■ **What you are asked to do**:
Return exactly the lines that run from the one with "woran alle, die" to the last line of the entries below, both included, and nothing else.

*** Information supplied ***

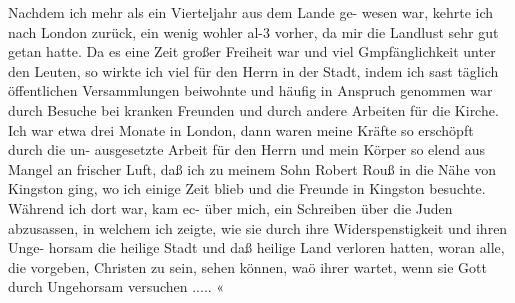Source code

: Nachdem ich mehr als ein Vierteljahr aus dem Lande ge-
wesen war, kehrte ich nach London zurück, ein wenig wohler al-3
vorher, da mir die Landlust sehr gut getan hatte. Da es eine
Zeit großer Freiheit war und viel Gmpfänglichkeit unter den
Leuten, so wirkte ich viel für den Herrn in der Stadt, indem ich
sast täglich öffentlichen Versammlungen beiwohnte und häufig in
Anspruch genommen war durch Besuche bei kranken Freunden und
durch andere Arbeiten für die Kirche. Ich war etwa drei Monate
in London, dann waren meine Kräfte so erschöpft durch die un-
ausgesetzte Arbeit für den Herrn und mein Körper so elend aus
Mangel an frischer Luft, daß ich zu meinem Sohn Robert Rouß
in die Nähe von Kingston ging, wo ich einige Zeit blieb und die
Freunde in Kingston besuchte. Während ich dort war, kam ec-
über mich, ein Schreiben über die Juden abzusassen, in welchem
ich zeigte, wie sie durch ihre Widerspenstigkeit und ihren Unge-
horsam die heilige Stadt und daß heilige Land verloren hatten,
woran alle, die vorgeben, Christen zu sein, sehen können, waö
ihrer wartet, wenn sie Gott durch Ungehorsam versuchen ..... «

*** End of Information supplied ***

■ **Written response**:
woran alle, die vorgeben, Christen zu sein, sehen können, waö
ihrer wartet, wenn sie Gott durch Ungehorsam versuchen ..... «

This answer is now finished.